A lot of Americans face the possibility of having to fund a retirement that lasts thirty years. It can be difficult without a pension and with a Social Security system being pushed to capacity. But it is possible to save enough money and make sure that money lasts for as long as you live. U.S. News & World Report told us “How Retirees Can Build a Portfolio for the Next 30 Years” in an article by Kate Stalter. There are two things you have to focus on to make this happen. You need to protect your nest egg and create an income stream that will carry you through retirement. Doing both of these requires a balance that you might need a financial professional to help with. Believe it or not, managing emotions is one of the most important jobs of a financial advisor. They have to help you keep your emotions regarding finances in check along with making logical decisions about what you should do with your money.
We’re almost seven years out from the financial crisis of 2008 that took a big chunk of money from a lot of investors, but the emotions surrounding that event still run high.

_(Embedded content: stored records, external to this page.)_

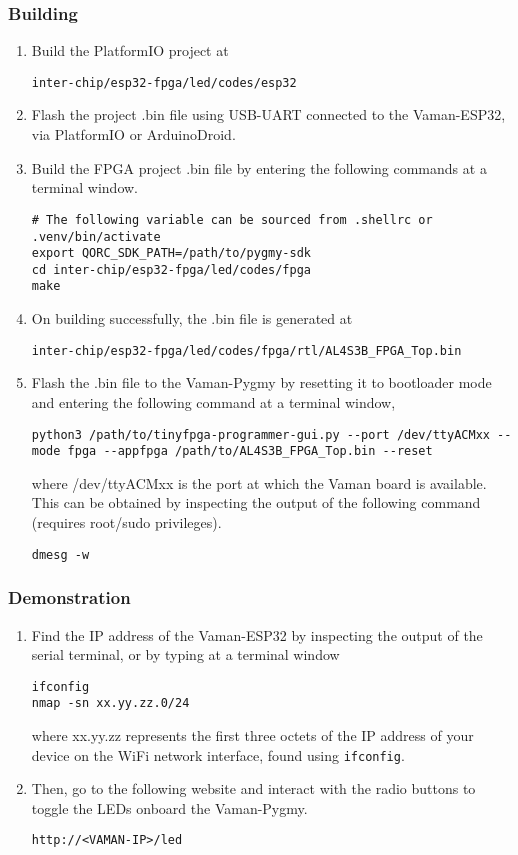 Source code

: \subsubsection{Building}
\begin{enumerate}
    \item Build the PlatformIO project at
    \begin{lstlisting}
inter-chip/esp32-fpga/led/codes/esp32
    \end{lstlisting}
    \item Flash the project .bin file using USB-UART connected to the 
    Vaman-ESP32, via PlatformIO or ArduinoDroid.
    \item Build the FPGA project .bin file by entering the following commands at
    a terminal window.
    \begin{lstlisting}
# The following variable can be sourced from .shellrc or .venv/bin/activate
export QORC_SDK_PATH=/path/to/pygmy-sdk
cd inter-chip/esp32-fpga/led/codes/fpga
make
    \end{lstlisting}
    \item On building successfully, the .bin file is generated at
    \begin{lstlisting}
inter-chip/esp32-fpga/led/codes/fpga/rtl/AL4S3B_FPGA_Top.bin
    \end{lstlisting}
    \item Flash the .bin file to the Vaman-Pygmy by resetting it to bootloader
    mode and entering the following command at a terminal window,
    \begin{lstlisting}
python3 /path/to/tinyfpga-programmer-gui.py --port /dev/ttyACMxx --mode fpga --appfpga /path/to/AL4S3B_FPGA_Top.bin --reset
    \end{lstlisting}
    where /dev/ttyACMxx is the port at which the Vaman board is available. This
    can be obtained by inspecting the output of the following command (requires
    root/sudo privileges).
    \begin{lstlisting}
dmesg -w
    \end{lstlisting}
\end{enumerate}

\subsubsection{Demonstration}
\begin{enumerate}[resume]
    \item Find the IP address of the Vaman-ESP32 by inspecting the output of the
    serial terminal, or by typing at a terminal window
    \begin{lstlisting}
ifconfig
nmap -sn xx.yy.zz.0/24
    \end{lstlisting}
    where xx.yy.zz represents the first three octets of the IP address of your
    device on the WiFi network interface, found using \texttt{ifconfig}.
    \item Then, go to the following website and interact with the radio buttons
    to toggle the LEDs onboard the Vaman-Pygmy. 
    \begin{lstlisting}
http://<VAMAN-IP>/led
    \end{lstlisting}
\end{enumerate}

It’s difficult to balance risk and return, especially when markets can be tumultuous. Investing is not all about the numbers; it’s important to manage the emotions that go along with the ups and downs of the stock market. It can really hurt your overall returns if you are making portfolio changes often because of market changes or news stories. Studies show that your overall returns are worse the more you change your portfolio. The article does not recommend investing in individual stocks because you truly never know what could happen to that company in the next thirty years. Their recommendation is to use broad index funds. This approach also helps to avoid the sequence of returns risk. This happens when you have to start taking money out during a down market. It is almost impossible to make up for the losses in both return and assets in this unfortunate situation.
This is why a lot of people turn to income annuities with some of their retirement savings. We talk a lot about Wade Pfau’s important retirement income research. His solution to the sequence of returns problem is to put your money in a combination of stocks and a fixed single premium immediate annuity. Even though this strategy takes some of your money out of the stock market, it offers insurance against market downturns early in your retirement. He recommends income annuities as a bond replacement. Pfau says that you can certainly account for the sequence of returns risk if all of your money is in stocks, but it requires a mindset that many Americans don’t have. You have to reduce your spending and expenses during the years that the markets are down. I don’t know a lot of people who would enjoy reducing their spending when they could’ve kept it the same by using an income annuity for fixed payments. It’s difficult to plan for the future because you truly don’t know what is ahead. Including an income annuity in your retirement plan allows you the peace of mind of knowing that you will continue to receive a fixed amount of income monthly regardless of what happens in the stock market.